De Minister van Binnenlandse Zaken en Koninkrijksrelaties,

Gelet op artikel 2, eerste lid, onderdeel h en derde lid, en artikel 3, van het Besluit van 29 oktober 2022, houdende het stellen van regels over het verstrekken van specifieke uitkeringen aan gemeenten of provincies voor activiteiten die passen in het rijksbeleid met betrekking tot het bouwen, het wonen en de woonomgeving;

Besluit:

ARTIKEL I

De Meerjarige regeling specifieke uitkering herstructurering volkshuisvesting wordt als volgt gewijzigd:

A

In de opsomming in artikel 1 worden in de alfabetische volgorde ingevoegd:

vereniging:

vereniging van eigenaars, woonvereniging of wooncoöperatie;

vereniging van eigenaars:

vereniging van de eigenaars als bedoeld in artikel 112, eerste lid, onderdeel e, van Boek 5 van het Burgerlijk Wetboek;

wijkontwikkelingsmaatschappij:

een wijkontwikkelingsmaatschappij als bedoeld in artikel 1, tweede lid, onderdeel c, van de Regeling vrijstelling overdrachtsbelasting stedelijke herstructurering;

wooncoöperatie:

wooncoöperatie als bedoeld in artikel 18a van de Woningwet;

woonvereniging:

vereniging die eigenaar is van één of meer gebouwen en waarvan de leden het recht hebben om in een bepaalde woning die onderdeel uitmaakt van dat gebouw of die gebouwen te wonen;

B

Artikel 4, tweede lid, onderdeel a, komt te luiden:

  • a. het geheel van de door een gemeente ingediende aanvragen binnen een tranche maximaal € 28 miljoen bedraagt;

C

Aan artikel 5, tweede lid, wordt toegevoegd ‘In het geval dat de gemeente middelen vanuit de specifieke uitkering verstrekt aan een vereniging of wijkontwikkelingsmaatschappij waar toegelaten instellingen op enigerlei wijze deel vanuit maken, dient geborgd te zijn dat deze middelen enkel ten goede komen aan de herstructurering van de particuliere woningen.’

ARTIKEL II

Deze regeling treedt in werking met ingang van de dag na de datum van uitgifte van de Staatscourant waarin zij wordt geplaatst.

Deze regeling zal met toelichting in de Staatscourant worden geplaatst.

De Minister van Binnenlandse Zaken en Koninkrijksrelaties, H.M. de Jonge

TOELICHTING

In deze wijzigingsregeling wordt zoals in eerdere communicatie aan gemeenten is toegezegd het maximale aanvraagbedrag verhoogd tot € 28 miljoen.
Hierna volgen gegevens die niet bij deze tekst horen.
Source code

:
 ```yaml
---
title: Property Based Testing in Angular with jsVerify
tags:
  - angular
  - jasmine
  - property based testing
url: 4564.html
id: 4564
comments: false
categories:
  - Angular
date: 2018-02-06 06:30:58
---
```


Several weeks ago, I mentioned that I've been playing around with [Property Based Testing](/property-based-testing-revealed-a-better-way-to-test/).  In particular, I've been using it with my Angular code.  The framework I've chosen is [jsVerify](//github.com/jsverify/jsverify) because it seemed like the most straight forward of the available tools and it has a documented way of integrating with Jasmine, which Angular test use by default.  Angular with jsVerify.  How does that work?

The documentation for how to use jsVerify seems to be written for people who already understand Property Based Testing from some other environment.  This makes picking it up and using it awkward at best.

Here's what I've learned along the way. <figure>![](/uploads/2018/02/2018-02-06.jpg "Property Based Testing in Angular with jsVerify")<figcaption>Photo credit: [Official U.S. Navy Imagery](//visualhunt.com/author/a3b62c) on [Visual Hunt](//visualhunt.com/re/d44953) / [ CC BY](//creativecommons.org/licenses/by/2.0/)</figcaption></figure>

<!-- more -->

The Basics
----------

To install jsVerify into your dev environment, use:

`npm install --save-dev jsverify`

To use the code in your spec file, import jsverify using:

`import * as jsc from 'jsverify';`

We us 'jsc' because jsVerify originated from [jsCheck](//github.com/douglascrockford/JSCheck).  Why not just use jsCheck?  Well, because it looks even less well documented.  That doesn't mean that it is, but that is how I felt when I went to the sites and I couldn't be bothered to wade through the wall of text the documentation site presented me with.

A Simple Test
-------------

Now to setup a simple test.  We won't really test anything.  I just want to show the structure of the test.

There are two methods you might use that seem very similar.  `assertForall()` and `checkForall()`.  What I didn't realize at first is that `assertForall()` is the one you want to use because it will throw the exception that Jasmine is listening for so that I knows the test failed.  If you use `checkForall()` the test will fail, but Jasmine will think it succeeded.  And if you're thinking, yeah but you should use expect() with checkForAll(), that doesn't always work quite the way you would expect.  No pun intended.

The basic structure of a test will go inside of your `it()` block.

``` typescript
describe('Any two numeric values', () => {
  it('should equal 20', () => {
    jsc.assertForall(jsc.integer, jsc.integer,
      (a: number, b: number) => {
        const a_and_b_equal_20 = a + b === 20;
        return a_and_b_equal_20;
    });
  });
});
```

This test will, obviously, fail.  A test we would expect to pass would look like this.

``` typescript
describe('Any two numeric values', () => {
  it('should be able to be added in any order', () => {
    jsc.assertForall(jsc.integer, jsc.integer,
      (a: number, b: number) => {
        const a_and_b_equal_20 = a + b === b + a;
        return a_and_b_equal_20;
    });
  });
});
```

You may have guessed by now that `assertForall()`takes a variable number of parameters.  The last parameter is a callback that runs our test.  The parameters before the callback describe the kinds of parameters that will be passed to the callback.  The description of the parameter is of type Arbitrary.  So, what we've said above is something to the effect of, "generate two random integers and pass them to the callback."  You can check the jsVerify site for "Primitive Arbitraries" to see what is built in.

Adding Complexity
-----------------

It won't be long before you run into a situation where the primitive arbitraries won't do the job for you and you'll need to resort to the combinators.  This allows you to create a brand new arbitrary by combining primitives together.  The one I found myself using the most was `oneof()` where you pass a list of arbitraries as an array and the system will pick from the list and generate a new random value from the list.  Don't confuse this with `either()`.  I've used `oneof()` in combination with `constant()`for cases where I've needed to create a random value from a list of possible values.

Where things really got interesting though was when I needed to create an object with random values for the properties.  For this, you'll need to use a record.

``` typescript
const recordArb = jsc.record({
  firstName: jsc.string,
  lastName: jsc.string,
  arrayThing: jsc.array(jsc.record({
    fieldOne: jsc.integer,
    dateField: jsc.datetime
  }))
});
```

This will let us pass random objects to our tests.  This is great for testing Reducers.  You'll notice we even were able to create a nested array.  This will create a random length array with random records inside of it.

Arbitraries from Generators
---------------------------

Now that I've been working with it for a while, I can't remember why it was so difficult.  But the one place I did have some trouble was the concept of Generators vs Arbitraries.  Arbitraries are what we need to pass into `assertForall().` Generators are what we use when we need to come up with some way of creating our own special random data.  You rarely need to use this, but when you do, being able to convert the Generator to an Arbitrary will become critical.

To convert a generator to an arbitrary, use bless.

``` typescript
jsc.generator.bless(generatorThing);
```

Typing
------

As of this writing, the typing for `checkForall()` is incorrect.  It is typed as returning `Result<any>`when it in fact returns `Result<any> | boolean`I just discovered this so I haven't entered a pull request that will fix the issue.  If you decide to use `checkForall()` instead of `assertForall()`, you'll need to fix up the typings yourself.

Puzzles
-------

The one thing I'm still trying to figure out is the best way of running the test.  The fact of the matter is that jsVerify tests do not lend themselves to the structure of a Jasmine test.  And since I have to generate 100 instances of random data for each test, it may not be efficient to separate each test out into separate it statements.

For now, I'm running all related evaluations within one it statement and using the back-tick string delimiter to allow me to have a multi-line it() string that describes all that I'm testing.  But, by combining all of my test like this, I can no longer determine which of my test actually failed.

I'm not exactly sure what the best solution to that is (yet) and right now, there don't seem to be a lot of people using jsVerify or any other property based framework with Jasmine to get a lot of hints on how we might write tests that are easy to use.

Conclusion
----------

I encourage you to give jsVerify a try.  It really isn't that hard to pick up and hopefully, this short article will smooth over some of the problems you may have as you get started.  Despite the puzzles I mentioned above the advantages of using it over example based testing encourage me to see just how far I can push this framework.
Daarvan wordt nog afgetrokken de door de gemeente opgegeven BTW-component die de gemeente uit het BTW-Compensatiefonds kan terugkrijgen, en die component wordt gestort in het Btw-Compensatiefonds van het Ministerie van Financiën. Daarnaast wordt in deze regeling nog een verduidelijking van artikel 5, tweede lid, aangebracht.

Momenteel vindt nog de afronding plaats van de parlementaire behandeling van de voorjaarsnota met daarin een voorstel om geld voor het Volkshuisvestingsfonds in de tijd naar voren te halen. Dit zorgt voor een verhoging van het uitkeringsplafond in deze regeling van € 140 miljoen naar € 280 miljoen. Op dit moment is de eerste suppletoire begroting nog niet geautoriseerd door de Eerste Kamer. Met deze wijzigingsregeling kunnen de gemeenten het hogere maximum aanvraagbedrag van € 28 miljoen aanvragen, ook wanneer de eerste suppletoire begroting niet (tijdig) wordt geautoriseerd.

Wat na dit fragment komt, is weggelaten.